Revista Rua


A televisão no espaço urbano brasileiro (ou dos processos de constituição de sentidos para a TV no Brasil)
Television in the brazilian urban space (or about the processes of meaning making for TV in Brazil)

Silmara Cristina Dela-Silva

(7) Dessa forma, o que há pouco tempo atrás parecia um sonho, somente conhecido através das revistas e do cinema, se converteu numa realidade soberba, ao alcance de qualquer um. (O Cruzeiro, 12.08.1950. Grifos nossos.)
 
A disponibilidade da TV para “qualquer um” é reafirmada pelo livre acesso assegurado pela presença de aparelhos receptores instalados em pontos comerciais, como marcado no recorte (8):
 
(8) Centenas de aparelhos receptores foram instalados nas vitrinas dos grandes estabelecimentos comerciais, e nas prateleiras dos bares, cafés e confeitarias.
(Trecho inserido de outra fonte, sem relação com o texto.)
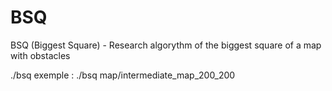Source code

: # BSQ
BSQ (Biggest Square) - Research algorythm of the biggest square of a map with obstacles

./bsq <map>
  exemple : ./bsq map/intermediate_map_200_200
Diante desses receptores, há sempre uma pequena multidão de espectadores... (O Cruzeiro, 12.08.1950. Grifos nossos.)
 
A formação imaginária do sujeito telespectador, no entanto, aquele que de fato pode assistir à televisão por possuir acesso a aparelhos receptores, é expressa no recorte (9), que associa a TV a um produto destinado a um segmento social específico e não da coletividade, como anunciam os títulos das reportagens aqui analisadas:
 
(9) Hoje, na Paulicéia, entre as elegantes da sociedade, existe uma nova fórmula de convite, para os encontros da tarde: Célia Maria telefona para Maria da Glória dizendo: - “Venha tomar chá comigo e assistir à televisão”. (O Cruzeiro, 12.08.1950. Grifos nossos.)
 
A imagem da mulher que recebe as amigas ao final da tarde, associada a integrantes das famílias mais tradicionais, é combinada à moderna tecnologia que representa a televisão, associada ao chá oferecido nos encontros nas residências mais abastadas. A tensão entre paráfrase e polissemia constitui, assim, a imagem do telespectador de televisão: trata-se de um público específico, que possui os receptores de TV em casa, ainda que o novo equipamento seja verbalizado explicitamente como disponível a toda a população, a todo o povo, sentido este reafirmado pela presença da antena em pontos de destaque do espaço urbano. O sujeito telespectador é, assim, o sujeito consumidor, aquele que inicialmente estabelece a relação de consumo com o aparelho de televisão para, posteriormente, consumir os produtos ofertados em sua programação.